=== Supplied records ===

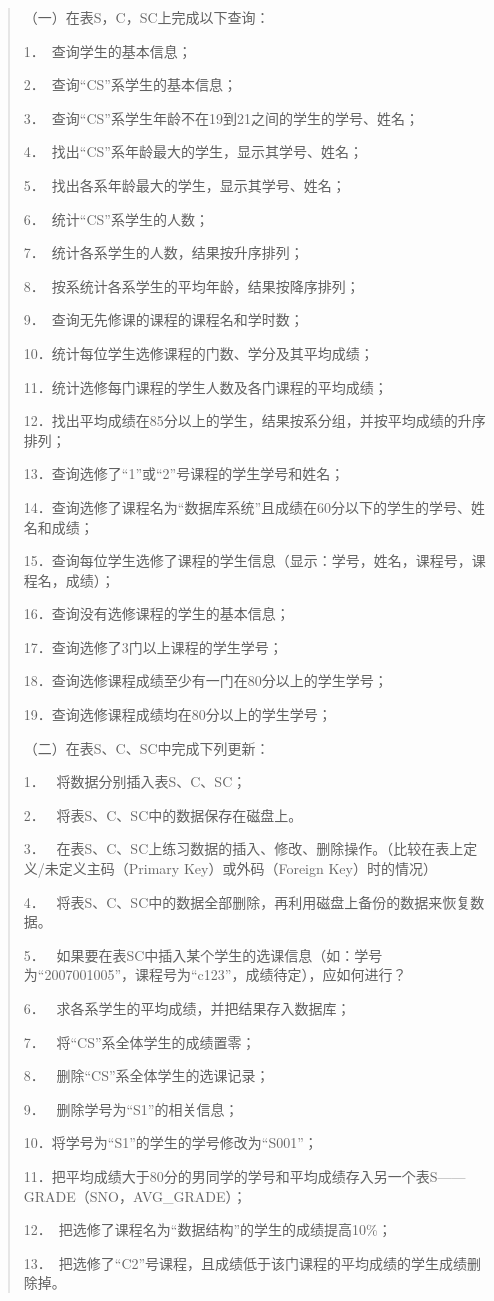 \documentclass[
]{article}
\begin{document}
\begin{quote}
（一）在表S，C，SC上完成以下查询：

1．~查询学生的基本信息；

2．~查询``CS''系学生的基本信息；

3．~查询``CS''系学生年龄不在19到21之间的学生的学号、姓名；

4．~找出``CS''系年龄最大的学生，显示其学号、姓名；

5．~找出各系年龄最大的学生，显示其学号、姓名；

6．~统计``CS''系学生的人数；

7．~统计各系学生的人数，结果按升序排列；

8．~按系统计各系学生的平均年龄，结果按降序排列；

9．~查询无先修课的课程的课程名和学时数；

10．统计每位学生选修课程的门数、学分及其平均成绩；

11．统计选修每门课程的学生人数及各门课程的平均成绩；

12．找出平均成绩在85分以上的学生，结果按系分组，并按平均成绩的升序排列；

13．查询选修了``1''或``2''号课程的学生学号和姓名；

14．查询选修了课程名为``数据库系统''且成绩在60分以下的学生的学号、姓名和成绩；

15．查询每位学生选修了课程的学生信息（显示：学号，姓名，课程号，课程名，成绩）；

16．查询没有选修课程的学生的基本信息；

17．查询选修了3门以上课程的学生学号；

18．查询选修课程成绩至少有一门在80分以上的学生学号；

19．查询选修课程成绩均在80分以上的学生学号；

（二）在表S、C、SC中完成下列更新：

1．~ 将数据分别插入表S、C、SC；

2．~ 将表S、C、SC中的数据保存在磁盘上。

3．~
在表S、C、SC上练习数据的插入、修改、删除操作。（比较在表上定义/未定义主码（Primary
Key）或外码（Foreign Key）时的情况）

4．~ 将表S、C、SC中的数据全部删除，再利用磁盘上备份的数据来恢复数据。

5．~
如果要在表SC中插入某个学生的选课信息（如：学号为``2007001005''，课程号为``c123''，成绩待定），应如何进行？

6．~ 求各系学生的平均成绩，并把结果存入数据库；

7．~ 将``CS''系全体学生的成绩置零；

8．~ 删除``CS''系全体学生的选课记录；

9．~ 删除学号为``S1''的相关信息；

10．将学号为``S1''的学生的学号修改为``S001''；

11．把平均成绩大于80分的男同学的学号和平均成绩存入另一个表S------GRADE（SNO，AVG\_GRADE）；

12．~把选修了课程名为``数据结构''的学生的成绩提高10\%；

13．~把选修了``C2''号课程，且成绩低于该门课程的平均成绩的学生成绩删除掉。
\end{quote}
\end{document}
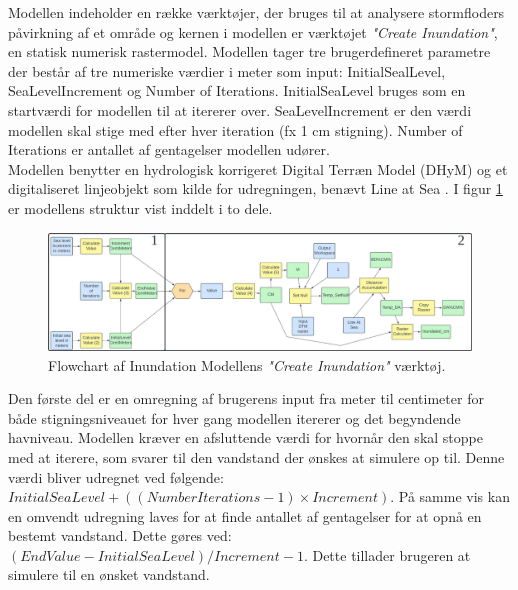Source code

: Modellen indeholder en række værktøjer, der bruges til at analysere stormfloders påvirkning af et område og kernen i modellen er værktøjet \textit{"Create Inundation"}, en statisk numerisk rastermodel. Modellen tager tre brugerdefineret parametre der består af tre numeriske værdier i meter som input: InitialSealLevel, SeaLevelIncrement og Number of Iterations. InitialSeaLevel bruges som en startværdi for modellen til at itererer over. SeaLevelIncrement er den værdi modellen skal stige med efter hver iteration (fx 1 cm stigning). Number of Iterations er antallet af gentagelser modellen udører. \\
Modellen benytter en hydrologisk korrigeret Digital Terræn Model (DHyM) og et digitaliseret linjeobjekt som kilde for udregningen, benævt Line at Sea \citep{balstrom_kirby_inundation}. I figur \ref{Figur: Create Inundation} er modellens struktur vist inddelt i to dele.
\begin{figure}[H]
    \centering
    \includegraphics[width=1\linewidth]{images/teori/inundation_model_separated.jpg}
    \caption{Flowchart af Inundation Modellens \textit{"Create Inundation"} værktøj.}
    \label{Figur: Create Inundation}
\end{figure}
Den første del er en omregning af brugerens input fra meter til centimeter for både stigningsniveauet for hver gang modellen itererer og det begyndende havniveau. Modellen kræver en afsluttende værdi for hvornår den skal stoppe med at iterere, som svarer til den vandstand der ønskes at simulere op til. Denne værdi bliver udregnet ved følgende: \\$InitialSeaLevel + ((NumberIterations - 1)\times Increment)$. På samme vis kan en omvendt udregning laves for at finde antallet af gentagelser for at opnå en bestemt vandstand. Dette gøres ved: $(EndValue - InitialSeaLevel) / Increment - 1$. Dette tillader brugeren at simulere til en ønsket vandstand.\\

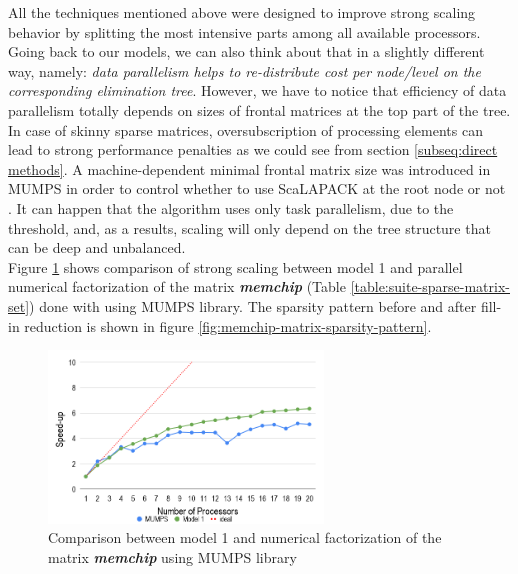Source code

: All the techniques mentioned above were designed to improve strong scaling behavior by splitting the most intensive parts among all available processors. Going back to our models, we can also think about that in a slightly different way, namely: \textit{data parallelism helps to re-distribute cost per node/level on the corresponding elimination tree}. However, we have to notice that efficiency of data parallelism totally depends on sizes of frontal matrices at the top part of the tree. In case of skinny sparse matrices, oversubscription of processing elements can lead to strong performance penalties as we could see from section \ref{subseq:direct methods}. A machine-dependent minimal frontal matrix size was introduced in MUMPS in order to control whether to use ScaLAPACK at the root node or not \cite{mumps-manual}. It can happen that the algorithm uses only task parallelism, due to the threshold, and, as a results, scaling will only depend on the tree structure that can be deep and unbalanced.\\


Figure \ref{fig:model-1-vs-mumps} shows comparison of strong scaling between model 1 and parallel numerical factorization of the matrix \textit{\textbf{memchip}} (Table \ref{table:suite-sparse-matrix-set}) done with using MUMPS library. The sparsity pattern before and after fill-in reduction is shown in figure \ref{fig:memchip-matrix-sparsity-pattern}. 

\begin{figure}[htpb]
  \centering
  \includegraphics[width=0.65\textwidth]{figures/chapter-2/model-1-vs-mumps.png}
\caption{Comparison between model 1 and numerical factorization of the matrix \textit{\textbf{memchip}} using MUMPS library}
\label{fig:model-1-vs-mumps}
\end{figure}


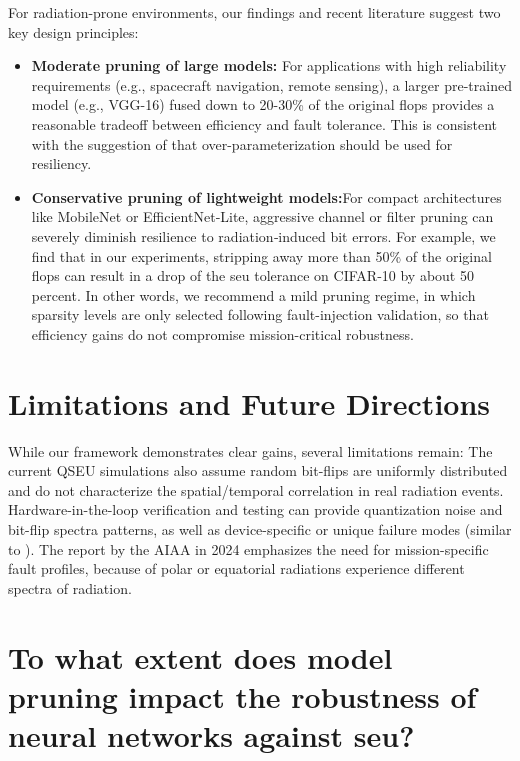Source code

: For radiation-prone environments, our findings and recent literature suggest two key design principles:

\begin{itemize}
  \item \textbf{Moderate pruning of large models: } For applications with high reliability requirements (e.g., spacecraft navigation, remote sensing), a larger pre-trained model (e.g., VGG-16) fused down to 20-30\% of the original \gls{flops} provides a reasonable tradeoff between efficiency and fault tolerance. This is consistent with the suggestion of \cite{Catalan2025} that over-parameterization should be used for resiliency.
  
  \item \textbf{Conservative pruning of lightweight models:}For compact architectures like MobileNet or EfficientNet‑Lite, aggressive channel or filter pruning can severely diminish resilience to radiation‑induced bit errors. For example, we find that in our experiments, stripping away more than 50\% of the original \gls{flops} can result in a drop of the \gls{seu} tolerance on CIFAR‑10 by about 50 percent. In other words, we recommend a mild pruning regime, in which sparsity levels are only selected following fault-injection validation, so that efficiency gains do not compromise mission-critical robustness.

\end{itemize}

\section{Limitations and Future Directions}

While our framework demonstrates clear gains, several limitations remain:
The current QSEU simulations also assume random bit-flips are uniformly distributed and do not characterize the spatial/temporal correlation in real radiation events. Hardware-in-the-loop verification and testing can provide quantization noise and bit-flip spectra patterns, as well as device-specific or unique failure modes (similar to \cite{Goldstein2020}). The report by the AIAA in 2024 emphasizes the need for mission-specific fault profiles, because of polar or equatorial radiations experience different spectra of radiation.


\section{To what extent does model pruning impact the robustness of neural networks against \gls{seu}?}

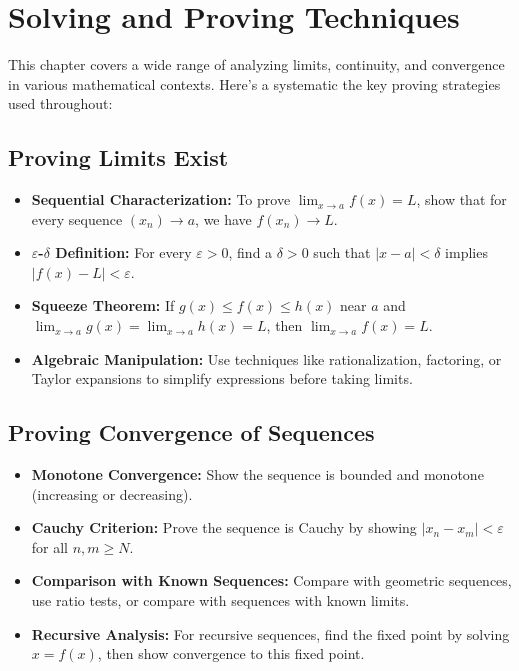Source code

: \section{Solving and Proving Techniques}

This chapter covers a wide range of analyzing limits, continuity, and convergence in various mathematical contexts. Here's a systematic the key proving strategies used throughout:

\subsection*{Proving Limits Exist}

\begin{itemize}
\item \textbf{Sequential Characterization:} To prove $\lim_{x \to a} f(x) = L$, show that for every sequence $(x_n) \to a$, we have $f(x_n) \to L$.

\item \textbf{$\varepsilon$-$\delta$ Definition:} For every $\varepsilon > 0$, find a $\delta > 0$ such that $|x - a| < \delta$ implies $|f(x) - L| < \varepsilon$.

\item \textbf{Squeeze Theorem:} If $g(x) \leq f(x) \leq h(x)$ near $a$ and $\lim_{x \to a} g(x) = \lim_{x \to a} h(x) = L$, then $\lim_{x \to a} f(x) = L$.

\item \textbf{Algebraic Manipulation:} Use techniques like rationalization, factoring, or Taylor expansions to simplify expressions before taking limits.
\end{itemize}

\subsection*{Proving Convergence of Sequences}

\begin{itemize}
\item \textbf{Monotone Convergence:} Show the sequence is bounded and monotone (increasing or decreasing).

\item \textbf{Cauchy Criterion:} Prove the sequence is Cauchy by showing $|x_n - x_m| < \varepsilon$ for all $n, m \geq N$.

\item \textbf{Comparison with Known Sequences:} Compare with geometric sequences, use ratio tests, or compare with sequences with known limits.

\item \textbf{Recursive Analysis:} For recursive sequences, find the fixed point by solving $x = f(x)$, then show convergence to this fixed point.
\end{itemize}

=== Task goal ===
Restate, line by line and word for word, everything from the top of the material through the line that contains "8．~按系统计各系学生的平均年龄，结果按降序排列；". Leave pictures out.

=== Result for this exercise ===
 \documentclass[
]{article}
\begin{document}
\begin{quote}
（一）在表S，C，SC上完成以下查询：

1．~查询学生的基本信息；

2．~查询``CS''系学生的基本信息；

3．~查询``CS''系学生年龄不在19到21之间的学生的学号、姓名；

4．~找出``CS''系年龄最大的学生，显示其学号、姓名；

5．~找出各系年龄最大的学生，显示其学号、姓名；

6．~统计``CS''系学生的人数；

7．~统计各系学生的人数，结果按升序排列；

8．~按系统计各系学生的平均年龄，结果按降序排列；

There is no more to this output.